Kuelling, who has worked with youth and whose wife, Judith, was a United Methodist Christian education director, says he felt he needed to press the issue because he had missed opportunities to pass along to young people his understanding of the biblical creation stories as “a metaphor.”

When a Methodist pastor cast the Bible in that light and told him many other Christians do as well, he says, he immediately felt comfortable again with the church.

If the church doesn’t acknowledge the legitimacy of evolution in science, religion comes off as “out of touch with reality” and loses credibility when it makes moral statements on areas involving science and technology,” he says.

“What we’re saying is the Bible … tells us who created the world and what we should do to care for it,” he says. “Genesis teaches about relationships and responsibility. But it does not teach science.”
spendius
 
  1  
Sat 23 Aug, 2008 01:52 pm
@wandeljw,
What has that load of repetitive drivel got to do with this discussion wande?

Quote:
Kuelling says, adding he believes it had to be confronted to keep young people from leaving the church.

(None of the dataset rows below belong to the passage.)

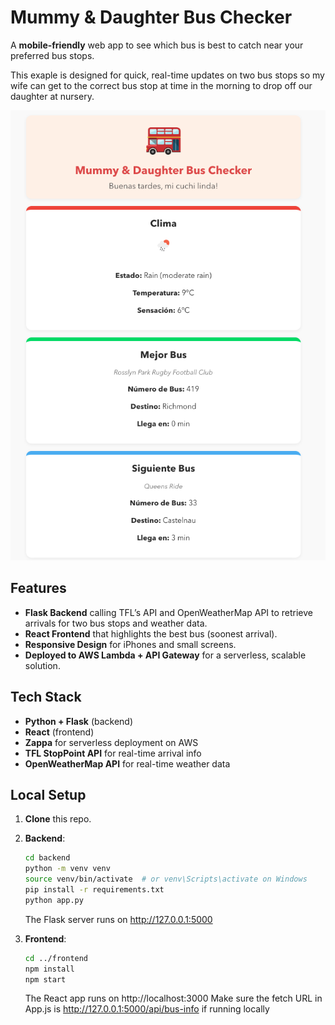 # Mummy & Daughter Bus Checker

A **mobile-friendly** web app to see which bus is best to catch near your preferred bus stops.

This exaple is designed for quick, real-time updates on two bus stops so my wife can get to the correct bus stop at time in the morning to drop off our daughter at nursery.

![Screenshot of the Web App](assets/Screenshot.png)

## Features

- **Flask Backend** calling TFL’s API and OpenWeatherMap API to retrieve arrivals for two bus stops and weather data.
- **React Frontend** that highlights the best bus (soonest arrival).
- **Responsive Design** for iPhones and small screens.
- **Deployed to AWS Lambda + API Gateway** for a serverless, scalable solution.

## Tech Stack

- **Python + Flask** (backend)
- **React** (frontend)
- **Zappa** for serverless deployment on AWS
- **TFL StopPoint API** for real-time arrival info
- **OpenWeatherMap API** for real-time weather data
## Local Setup

1. **Clone** this repo.
2. **Backend**:
   ```bash
   cd backend
   python -m venv venv
   source venv/bin/activate  # or venv\Scripts\activate on Windows
   pip install -r requirements.txt
   python app.py
   ```
   The Flask server runs on http://127.0.0.1:5000

3. **Frontend**:
    ```bash
    cd ../frontend
    npm install
    npm start
    ```
    The React app runs on http://localhost:3000
    Make sure the fetch URL in App.js is http://127.0.0.1:5000/api/bus-info if running locally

That's tailoring your theology in order to be popular. Proper churches don't do that.
0 Replies
 
rosborne979
 
  2  
Sat 23 Aug, 2008 08:10 pm
@wandeljw,
Quote:
Methodist advocates evolution
(Rosa Salter Rodriguez, Fort Wayne Journal Gazette, August 23, 2008)

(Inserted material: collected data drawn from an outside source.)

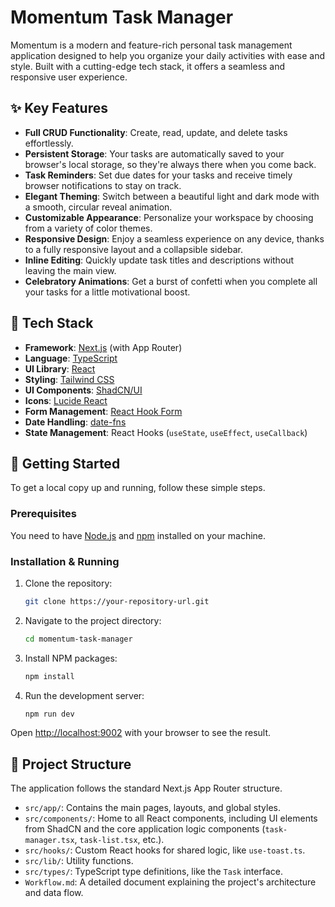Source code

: # Momentum Task Manager

Momentum is a modern and feature-rich personal task management application designed to help you organize your daily activities with ease and style. Built with a cutting-edge tech stack, it offers a seamless and responsive user experience.

## ✨ Key Features

- **Full CRUD Functionality**: Create, read, update, and delete tasks effortlessly.
- **Persistent Storage**: Your tasks are automatically saved to your browser's local storage, so they're always there when you come back.
- **Task Reminders**: Set due dates for your tasks and receive timely browser notifications to stay on track.
- **Elegant Theming**: Switch between a beautiful light and dark mode with a smooth, circular reveal animation.
- **Customizable Appearance**: Personalize your workspace by choosing from a variety of color themes.
- **Responsive Design**: Enjoy a seamless experience on any device, thanks to a fully responsive layout and a collapsible sidebar.
- **Inline Editing**: Quickly update task titles and descriptions without leaving the main view.
- **Celebratory Animations**: Get a burst of confetti when you complete all your tasks for a little motivational boost.

## 🚀 Tech Stack

- **Framework**: [Next.js](https://nextjs.org/) (with App Router)
- **Language**: [TypeScript](https://www.typescriptlang.org/)
- **UI Library**: [React](https://reactjs.org/)
- **Styling**: [Tailwind CSS](https://tailwindcss.com/)
- **UI Components**: [ShadCN/UI](https://ui.shadcn.com/)
- **Icons**: [Lucide React](https://lucide.dev/guide/packages/lucide-react)
- **Form Management**: [React Hook Form](https://react-hook-form.com/)
- **Date Handling**: [date-fns](https://date-fns.org/)
- **State Management**: React Hooks (`useState`, `useEffect`, `useCallback`)

## 🏁 Getting Started

To get a local copy up and running, follow these simple steps.

### Prerequisites

You need to have [Node.js](https://nodejs.org/en/) and [npm](https://www.npmjs.com/) installed on your machine.

### Installation & Running

1.  Clone the repository:
    ```sh
    git clone https://your-repository-url.git
    ```
2.  Navigate to the project directory:
    ```sh
    cd momentum-task-manager
    ```
3.  Install NPM packages:
    ```sh
    npm install
    ```
4.  Run the development server:
    ```sh
    npm run dev
    ```

Open [http://localhost:9002](http://localhost:9002) with your browser to see the result.

## 📂 Project Structure

The application follows the standard Next.js App Router structure.

-   `src/app/`: Contains the main pages, layouts, and global styles.
-   `src/components/`: Home to all React components, including UI elements from ShadCN and the core application logic components (`task-manager.tsx`, `task-list.tsx`, etc.).
-   `src/hooks/`: Custom React hooks for shared logic, like `use-toast.ts`.
-   `src/lib/`: Utility functions.
-   `src/types/`: TypeScript type definitions, like the `Task` interface.
-   `Workflow.md`: A detailed document explaining the project's architecture and data flow.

It now states, in part: “We find that science’s descriptions of cosmological, geological and biological evolution are not in conflict with theology.”

Finally, they're starting to get it.

spendius
 
  2  
Sun 24 Aug, 2008 04:07 am
@rosborne979,
Who are "they"? And what is the "it"?

What's your steer ros on how we should behave socially under an atheist dispensation?
gungasnake
 
  1  
Sun 24 Aug, 2008 06:48 am
@wandeljw,
>...What if there was absolutely no evidence that the universe was young??

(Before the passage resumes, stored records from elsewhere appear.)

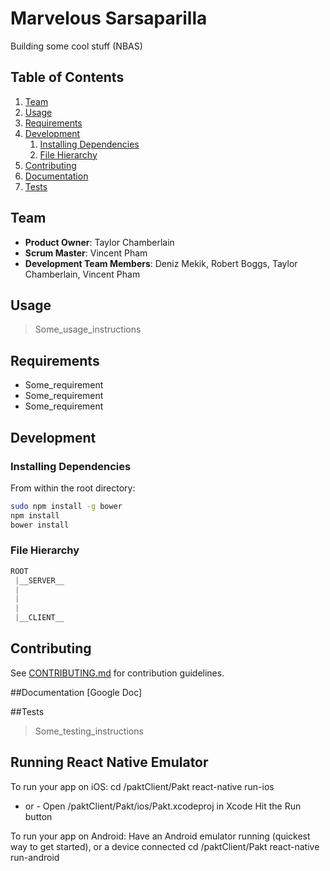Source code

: # Marvelous Sarsaparilla

Building some cool stuff (NBAS)

## Table of Contents

1. [Team](#team)
2. [Usage](#Usage)
3. [Requirements](#requirements)
4. [Development](#development)
    1. [Installing Dependencies](#installing-dependencies)
    2. [File Hierarchy](#hierarchy)
5. [Contributing](#contributing)
6. [Documentation](#Documentation)
7. [Tests](#Tests)

## Team

  - __Product Owner__: Taylor Chamberlain
  - __Scrum Master__: Vincent Pham
  - __Development Team Members__: Deniz Mekik, Robert Boggs, Taylor Chamberlain, Vincent Pham

## Usage

> Some_usage_instructions

## Requirements

  - Some_requirement
  - Some_requirement
  - Some_requirement

## Development

### Installing Dependencies

From within the root directory:
```sh
sudo npm install -g bower
npm install
bower install
```

### File Hierarchy

```js
ROOT
 |__SERVER__
 |
 |
 |
 |__CLIENT__

```

## Contributing

See [CONTRIBUTING.md](CONTRIBUTING.md) for contribution guidelines.

##Documentation
[Google Doc]

##Tests
  > Some_testing_instructions

## Running React Native Emulator
To run your app on iOS:
   cd /paktClient/Pakt
   react-native run-ios
   - or -
   Open /paktClient/Pakt/ios/Pakt.xcodeproj in Xcode
   Hit the Run button

To run your app on Android:
   Have an Android emulator running (quickest way to get started), or a device connected
   cd /paktClient/Pakt
   react-native run-android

The evidence we have says that the universe itself is eternal, that the "Big Bang(TM)" is a fairytale for grown people like evolution, and that the creation stories we read in the Bible and in other antique literature refer to our own solar system and visible environment and not the entire universe.

Our own system is young but not six thousand years young. The main thing which prevents me being a YEC is Venus, which actually is ballpark for the sort of 5K - 10K age which people used to derive from biblical chronologies. Venus LOOKS like a 6000 year old planet, 90-bar CO2 atmosphere, 900 degree F surface temperature, evidence of thermal imbalance, lack of a regolith, statistically random cratering, and a surface so pristine as to require scholars to talk about a "resurfacing event" which they place about 500M years back for quasi-religious reasons.

Earth and Mars don't look like that at all and you have to figure they're older than that. Not hundreds of millions or billions of years old, but older than 6000.

0 Replies
 
gungasnake
 
  2  
Sun 24 Aug, 2008 06:52 am
@spendius,
>What's your steer ros on how we should behave socially under an atheist dispensation?

History provides the answer to that one...

http://www.ety.com/HRP/immages/ah_reichstag.jpg
spendius
 
  1  
Sun 24 Aug, 2008 10:44 am
@gungasnake,
It must have been impossible for the people in that picture, who all look male, to imagine that their pompous po-faced deliberations would crash into ruination, shame and obloquay after a mere ten years and set civilisation back on its heels.

With only their own psychological and sensual gratifications to consider and a monopoly of force I don't suppose anything else could be expected. Especially in view of the fact that they had a grown-up "Ignore" button rather than this Mom's Apron anti-IDers have deployed.

A Chinese spokeman has said about the atheistic ceremonials at the Olympic Games, where human beings became points in a pretty light pattern, that only the North Koreans could have done it better.
0 Replies
 
rosborne979
 
  2  
Sun 24 Aug, 2008 12:25 pm
@gungasnake,
Evolution is simply an observation of how natural biology works, it has nothing to do with how humans *should* behave.